Rule-based filtering

We developed an SQL search algorithm that allows filtering for clinically used radiotracers and radiotracer-to-target associations. Specifically, we generated a set of numeric sequences corresponding to the mass number of radioisotopes used for molecular imaging78, and an algorithm to retain only those texts in which the radiotracers contained one of these numeric sequences. Furthermore, we developed a filtering algorithm to retain texts that contain both, a radiotracer (RADIOTRACER-L and/or RADIOTRACER-S) and a protein or gene name in the title and/or the abstract.

Protein-to-gene translation

We developed a tool that can translate protein names in our final excel file exported from the SQL database after the rule-based filtering step, i.e. those of radiotracer targets, to the names of the respective coding genes.
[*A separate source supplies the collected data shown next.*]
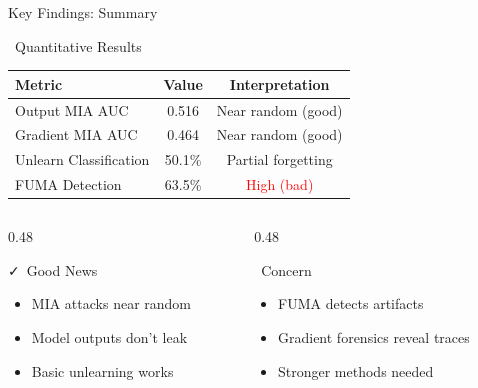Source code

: \documentclass[aspectratio=169, 11pt]{beamer}
\begin{document}
\begin{frame}{Key Findings: Summary}
    \begin{block}{\faChartBar\ Quantitative Results}
        \begin{table}
            \small
            \begin{tabular}{l c c}
                \textbf{Metric} & \textbf{Value} & \textbf{Interpretation} \\
                \hline
                Output MIA AUC & 0.516 & Near random (good) \\
                Gradient MIA AUC & 0.464 & Near random (good) \\
                Unlearn Classification & 50.1\% & Partial forgetting \\
                FUMA Detection & 63.5\% & \textcolor{red}{High (bad)} \\
            \end{tabular}
        \end{table}
    \end{block}
    
    \vspace{0.3em}
    \begin{columns}[T]
        \begin{column}{0.48\textwidth}
            \begin{exampleblock}{\faCheck\ Good News}
                \begin{itemize}
                    \item MIA attacks near random
                    \item Model outputs don't leak
                    \item Basic unlearning works
                \end{itemize}
            \end{exampleblock}
        \end{column}
        \begin{column}{0.48\textwidth}
            \begin{alertblock}{\faExclamationTriangle\ Concern}
                \begin{itemize}
                    \item FUMA detects artifacts
                    \item Gradient forensics reveal traces
                    \item Stronger methods needed
                \end{itemize}
            \end{alertblock}
        \end{column}
    \end{columns}
\end{frame}
\end{document}
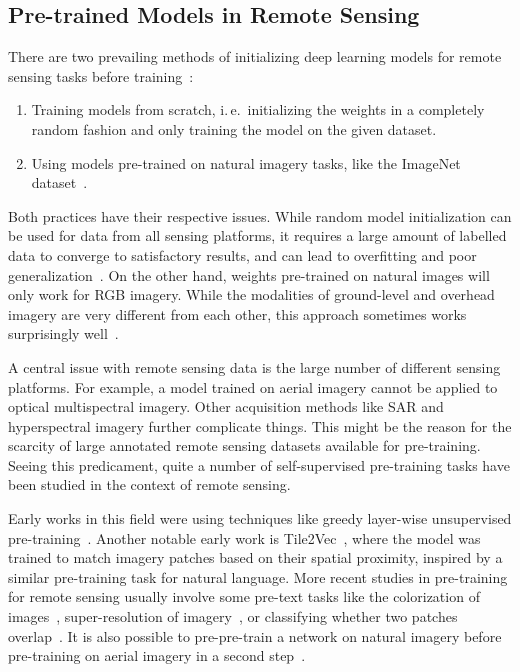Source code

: \documentclass[journal]{IEEEtran}
\newcommand{\ie}{i.\,e.\ }
\begin{document}
\subsection{Pre-trained Models in Remote Sensing}
There are two prevailing methods of initializing deep learning models
for remote sensing tasks before training~\cite{zhu_deep_2017}:
\begin{enumerate}
\item Training models from scratch,
\ie initializing the weights in a completely random fashion
and only training the model on the given dataset.
\item Using models pre-trained on natural imagery tasks,
like the ImageNet dataset~\cite{imagenet}.
\end{enumerate}

Both practices have their respective issues.
While random model initialization can be used for data from all
sensing platforms, it requires a large amount of
labelled data to converge to satisfactory results,
and can lead to overfitting and poor generalization~\cite{zhu_deep_2017}.
On the other hand, weights pre-trained on natural images
will only work for RGB imagery.
While the modalities of ground-level and overhead imagery
are very different from each other,
this approach sometimes works surprisingly well~\cite{guo_crossdomain_2020}.

A central issue with remote sensing data is the large number of different
sensing platforms.
For example, a model trained on aerial imagery cannot be applied to optical multispectral imagery.
Other acquisition methods like SAR and hyperspectral imagery
further complicate things.
This might be the reason for the scarcity of
large annotated remote sensing datasets available for pre-training.
Seeing this predicament, quite a number of self-supervised pre-training tasks have
been studied in the context of remote sensing.

Early works in this field
were using techniques like
greedy layer-wise unsupervised pre-training~\cite{romero_unsupervised_2016}.
Another notable early work is Tile2Vec~\cite{tile2vec},
where the model was trained to match imagery patches
based on their spatial proximity,
inspired by a similar pre-training task for natural language.
More recent studies in pre-training for remote sensing usually involve some
pre-text tasks like the colorization of images~\cite{vincenzi_color_2021},
super-resolution of imagery~\cite{peng_pre-training_2021},
or classifying whether two patches overlap~\cite{leenstra_self-supervised_2021}.
It is also possible to pre-pre-train a network on natural imagery
before pre-training on aerial imagery in a second step~\cite{reed_self-supervised_2021}.
\end{document}
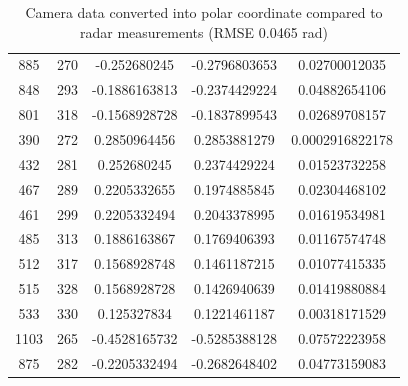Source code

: \begin{table}[htbp]
\begin{tabular}{|c|c|c|c|c|}
        885 & 270 & -0.252680245 & -0.2796803653 & 0.02700012035 \\
        848 & 293 & -0.1886163813 & -0.2374429224 & 0.04882654106 \\
        801 & 318 & -0.1568928728 & -0.1837899543 & 0.02689708157 \\
        390 & 272 & 0.2850964456 & 0.2853881279 & 0.0002916822178 \\
        432 & 281 & 0.252680245 & 0.2374429224 & 0.01523732258 \\
        467 & 289 & 0.2205332655 & 0.1974885845 & 0.02304468102 \\
        461 & 299 & 0.2205332494 & 0.2043378995 & 0.01619534981 \\
        485 & 313 & 0.1886163867 & 0.1769406393 & 0.01167574748 \\
        512 & 317 & 0.1568928748 & 0.1461187215 & 0.01077415335 \\
        515 & 328 & 0.1568928728 & 0.1426940639 & 0.01419880884 \\
        533 & 330 & 0.125327834 & 0.1221461187 & 0.00318171529 \\
        1103 & 265 & -0.4528165732 & -0.5285388128 & 0.07572223958 \\
        875 & 282 & -0.2205332494 & -0.2682648402 & 0.04773159083 \\
    \hline
\end{tabular}
\caption{Camera data converted into polar coordinate compared to radar measurements (RMSE 0.0465 rad)}
\label{tab:cam_radar_data}
\end{table}

\newpage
Thereby, we used mygene, the python wrapper for the mygene.info REST API79, a database which contains large lists of protein aliases and their coding genes. We wrote an automatic querying algorithm that iterated over all target proteins, wrote the best match to the table provided by mygene.info (matched protein, associated gene symbol and associated gene ensembl ID) and exported it to a new excel file for manual verification.

The Imageable Genome

We downloaded and parsed the entire baseline MEDLINE/PubMed citation record, and created a dataset of 33,405,863 PubMed ID (PMID) citations and 22,542,347 abstracts. Using the text classifier, we identified within this dataset 649,995 abstracts with a prediction score above 0.5 for containing a radiotracer. We stored these to an SQL partitioned database hosted on a MYSQL server80 containing all original columns of the baseline dataset plus a column with the prediction score. We then used the named entity recognition model to extract radiotracers from all title and abstract texts in the dataset, and added that information to the SQL partitioned database. We then used our filter algorithms, and retained all entries that contained both, a radiotracer and a protein or gene name in the title and/or the abstract, and retained all entries in which the radiotracers contained a numeric sequence of a clinically relevant radiotracer. Using the rule-based filtering, we obtained a dataset of 44,811 entries that we stored to an SQL partitioned table.

Finally, a team of experts in the field verified the correct identification of the radiotracer, the correct identification of the gene entity, the correct identification of the protein entity, the correct association between the radiotracer and the gene entity, the correct identification of the protein entity, the correct association between the radiotracer and the protein entity. Unclear cases were solved by a second or third reviewer.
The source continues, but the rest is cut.